Only lines containing "style" belong in the answer, each copied from the entries below.

[[ Records supplied, beginning ]]

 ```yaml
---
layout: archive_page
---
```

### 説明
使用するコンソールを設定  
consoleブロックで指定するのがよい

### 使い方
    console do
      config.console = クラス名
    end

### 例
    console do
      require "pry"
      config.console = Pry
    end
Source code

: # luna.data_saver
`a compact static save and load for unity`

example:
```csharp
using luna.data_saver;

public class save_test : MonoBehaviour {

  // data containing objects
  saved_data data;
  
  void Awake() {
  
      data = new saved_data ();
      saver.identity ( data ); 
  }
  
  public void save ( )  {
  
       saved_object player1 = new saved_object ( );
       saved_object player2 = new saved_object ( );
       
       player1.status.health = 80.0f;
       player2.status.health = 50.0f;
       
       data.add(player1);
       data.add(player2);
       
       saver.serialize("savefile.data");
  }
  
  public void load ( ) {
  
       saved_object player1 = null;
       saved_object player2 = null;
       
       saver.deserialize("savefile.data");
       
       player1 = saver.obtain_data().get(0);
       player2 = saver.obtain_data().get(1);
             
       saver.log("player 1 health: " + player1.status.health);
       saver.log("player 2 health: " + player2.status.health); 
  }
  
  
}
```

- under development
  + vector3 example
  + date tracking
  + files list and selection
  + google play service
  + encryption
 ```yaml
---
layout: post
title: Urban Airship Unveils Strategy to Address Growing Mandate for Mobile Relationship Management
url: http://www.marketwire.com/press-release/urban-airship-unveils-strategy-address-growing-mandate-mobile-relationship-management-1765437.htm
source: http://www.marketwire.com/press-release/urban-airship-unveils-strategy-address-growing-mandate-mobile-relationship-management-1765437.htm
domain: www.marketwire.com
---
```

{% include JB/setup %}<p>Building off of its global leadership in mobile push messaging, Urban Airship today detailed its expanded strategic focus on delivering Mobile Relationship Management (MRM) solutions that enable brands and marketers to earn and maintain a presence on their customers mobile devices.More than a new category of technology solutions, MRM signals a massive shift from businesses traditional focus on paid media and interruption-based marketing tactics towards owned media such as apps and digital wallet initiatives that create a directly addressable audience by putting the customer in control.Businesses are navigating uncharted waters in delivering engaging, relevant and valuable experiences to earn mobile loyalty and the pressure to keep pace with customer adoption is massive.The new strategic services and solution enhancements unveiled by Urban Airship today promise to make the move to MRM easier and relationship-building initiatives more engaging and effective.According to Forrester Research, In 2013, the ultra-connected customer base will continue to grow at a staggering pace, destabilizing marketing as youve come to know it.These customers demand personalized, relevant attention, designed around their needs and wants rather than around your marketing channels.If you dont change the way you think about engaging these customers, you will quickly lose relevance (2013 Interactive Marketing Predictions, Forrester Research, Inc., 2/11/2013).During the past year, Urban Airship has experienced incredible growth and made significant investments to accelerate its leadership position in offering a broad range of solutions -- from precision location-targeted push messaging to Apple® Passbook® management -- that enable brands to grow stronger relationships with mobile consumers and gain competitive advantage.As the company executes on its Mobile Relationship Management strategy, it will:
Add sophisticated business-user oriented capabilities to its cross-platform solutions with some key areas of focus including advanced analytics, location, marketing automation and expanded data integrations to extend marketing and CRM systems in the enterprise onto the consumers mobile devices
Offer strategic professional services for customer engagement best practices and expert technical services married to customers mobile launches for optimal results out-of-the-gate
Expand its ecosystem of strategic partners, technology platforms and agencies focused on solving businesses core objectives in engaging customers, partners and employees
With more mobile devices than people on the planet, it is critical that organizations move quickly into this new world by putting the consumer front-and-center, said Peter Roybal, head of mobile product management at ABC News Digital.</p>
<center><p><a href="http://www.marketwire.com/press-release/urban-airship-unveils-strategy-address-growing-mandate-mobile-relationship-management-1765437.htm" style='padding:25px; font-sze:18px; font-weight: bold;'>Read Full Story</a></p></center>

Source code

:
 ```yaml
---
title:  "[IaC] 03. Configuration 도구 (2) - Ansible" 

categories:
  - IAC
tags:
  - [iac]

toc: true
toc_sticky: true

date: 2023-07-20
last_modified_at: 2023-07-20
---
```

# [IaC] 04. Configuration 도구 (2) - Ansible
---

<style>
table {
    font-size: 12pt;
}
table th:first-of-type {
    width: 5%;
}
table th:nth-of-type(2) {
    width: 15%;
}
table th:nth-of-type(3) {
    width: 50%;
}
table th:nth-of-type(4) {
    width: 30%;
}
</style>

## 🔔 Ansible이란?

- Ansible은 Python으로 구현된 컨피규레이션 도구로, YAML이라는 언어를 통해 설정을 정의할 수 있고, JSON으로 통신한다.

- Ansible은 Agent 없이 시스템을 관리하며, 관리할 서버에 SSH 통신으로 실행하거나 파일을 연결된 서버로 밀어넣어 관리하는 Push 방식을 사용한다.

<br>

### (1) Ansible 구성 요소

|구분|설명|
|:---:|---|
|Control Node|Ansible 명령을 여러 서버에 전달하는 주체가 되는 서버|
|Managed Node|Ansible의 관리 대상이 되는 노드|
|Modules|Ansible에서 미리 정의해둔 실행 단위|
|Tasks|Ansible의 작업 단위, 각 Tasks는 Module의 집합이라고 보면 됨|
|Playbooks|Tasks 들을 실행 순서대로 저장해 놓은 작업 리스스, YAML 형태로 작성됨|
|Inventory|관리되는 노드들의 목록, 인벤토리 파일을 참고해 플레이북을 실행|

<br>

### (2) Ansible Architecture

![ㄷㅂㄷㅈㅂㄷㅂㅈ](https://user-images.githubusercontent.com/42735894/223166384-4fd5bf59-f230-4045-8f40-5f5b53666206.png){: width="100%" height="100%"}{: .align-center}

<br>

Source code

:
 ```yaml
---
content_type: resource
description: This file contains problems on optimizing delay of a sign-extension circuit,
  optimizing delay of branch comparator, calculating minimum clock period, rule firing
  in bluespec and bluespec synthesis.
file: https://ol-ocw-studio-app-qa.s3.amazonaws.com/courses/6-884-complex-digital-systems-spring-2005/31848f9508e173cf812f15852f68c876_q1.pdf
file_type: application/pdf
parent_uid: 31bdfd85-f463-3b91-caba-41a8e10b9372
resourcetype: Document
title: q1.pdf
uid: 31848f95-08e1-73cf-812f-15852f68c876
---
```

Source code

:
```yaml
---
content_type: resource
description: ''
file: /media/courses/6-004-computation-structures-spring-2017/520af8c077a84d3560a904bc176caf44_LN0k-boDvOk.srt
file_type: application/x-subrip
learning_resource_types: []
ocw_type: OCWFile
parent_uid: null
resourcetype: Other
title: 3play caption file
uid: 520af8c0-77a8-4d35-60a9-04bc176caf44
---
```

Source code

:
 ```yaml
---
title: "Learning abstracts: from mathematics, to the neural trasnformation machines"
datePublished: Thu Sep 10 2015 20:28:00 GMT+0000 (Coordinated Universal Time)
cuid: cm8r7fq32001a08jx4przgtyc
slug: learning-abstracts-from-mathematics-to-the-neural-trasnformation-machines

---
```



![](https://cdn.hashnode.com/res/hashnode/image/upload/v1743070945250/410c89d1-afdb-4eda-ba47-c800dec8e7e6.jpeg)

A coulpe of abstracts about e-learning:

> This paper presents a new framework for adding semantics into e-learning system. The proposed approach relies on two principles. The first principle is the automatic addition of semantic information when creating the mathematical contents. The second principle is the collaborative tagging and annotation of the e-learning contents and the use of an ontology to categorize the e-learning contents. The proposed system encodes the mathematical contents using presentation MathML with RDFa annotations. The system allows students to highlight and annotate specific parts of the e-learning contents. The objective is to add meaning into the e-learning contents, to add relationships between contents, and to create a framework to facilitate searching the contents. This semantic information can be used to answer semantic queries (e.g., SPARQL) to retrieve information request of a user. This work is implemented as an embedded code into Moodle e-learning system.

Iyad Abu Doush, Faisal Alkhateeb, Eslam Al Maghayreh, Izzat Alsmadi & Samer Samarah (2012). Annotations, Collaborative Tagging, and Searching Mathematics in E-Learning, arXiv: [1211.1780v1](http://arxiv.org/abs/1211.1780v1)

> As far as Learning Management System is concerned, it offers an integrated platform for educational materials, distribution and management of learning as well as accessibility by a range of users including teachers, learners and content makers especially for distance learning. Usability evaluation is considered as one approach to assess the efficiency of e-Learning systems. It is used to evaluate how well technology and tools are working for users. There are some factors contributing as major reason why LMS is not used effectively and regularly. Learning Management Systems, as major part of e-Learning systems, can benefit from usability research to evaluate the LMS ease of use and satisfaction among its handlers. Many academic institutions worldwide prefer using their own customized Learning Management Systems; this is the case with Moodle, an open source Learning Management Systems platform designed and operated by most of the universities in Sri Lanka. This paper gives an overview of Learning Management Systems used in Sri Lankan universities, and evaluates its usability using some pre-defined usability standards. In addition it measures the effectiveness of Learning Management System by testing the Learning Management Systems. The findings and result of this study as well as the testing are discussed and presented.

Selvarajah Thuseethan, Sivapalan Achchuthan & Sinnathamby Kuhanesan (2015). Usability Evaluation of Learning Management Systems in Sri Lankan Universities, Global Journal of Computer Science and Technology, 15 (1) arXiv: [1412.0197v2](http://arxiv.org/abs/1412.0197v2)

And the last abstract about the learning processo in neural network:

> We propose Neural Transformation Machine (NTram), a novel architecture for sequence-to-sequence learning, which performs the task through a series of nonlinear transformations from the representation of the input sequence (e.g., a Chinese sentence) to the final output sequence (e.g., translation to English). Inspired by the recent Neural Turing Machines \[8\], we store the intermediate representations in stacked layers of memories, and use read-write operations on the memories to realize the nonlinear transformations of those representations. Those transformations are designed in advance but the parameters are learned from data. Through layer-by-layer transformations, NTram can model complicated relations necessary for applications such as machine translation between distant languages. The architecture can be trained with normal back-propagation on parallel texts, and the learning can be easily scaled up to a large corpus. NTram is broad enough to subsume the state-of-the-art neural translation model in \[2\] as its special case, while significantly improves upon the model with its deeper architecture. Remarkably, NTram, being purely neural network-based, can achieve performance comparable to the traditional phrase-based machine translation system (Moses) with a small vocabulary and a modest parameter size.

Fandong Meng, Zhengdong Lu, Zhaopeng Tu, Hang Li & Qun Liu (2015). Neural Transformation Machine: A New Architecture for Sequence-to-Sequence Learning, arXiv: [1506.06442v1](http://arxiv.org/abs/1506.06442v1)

[[ Records supplied, end ]]

- Task result -
<center><p><a href="http://www.marketwire.com/press-release/urban-airship-unveils-strategy-address-growing-mandate-mobile-relationship-management-1765437.htm" style='padding:25px; font-sze:18px; font-weight: bold;'>Read Full Story</a></p></center>
<style>
</style>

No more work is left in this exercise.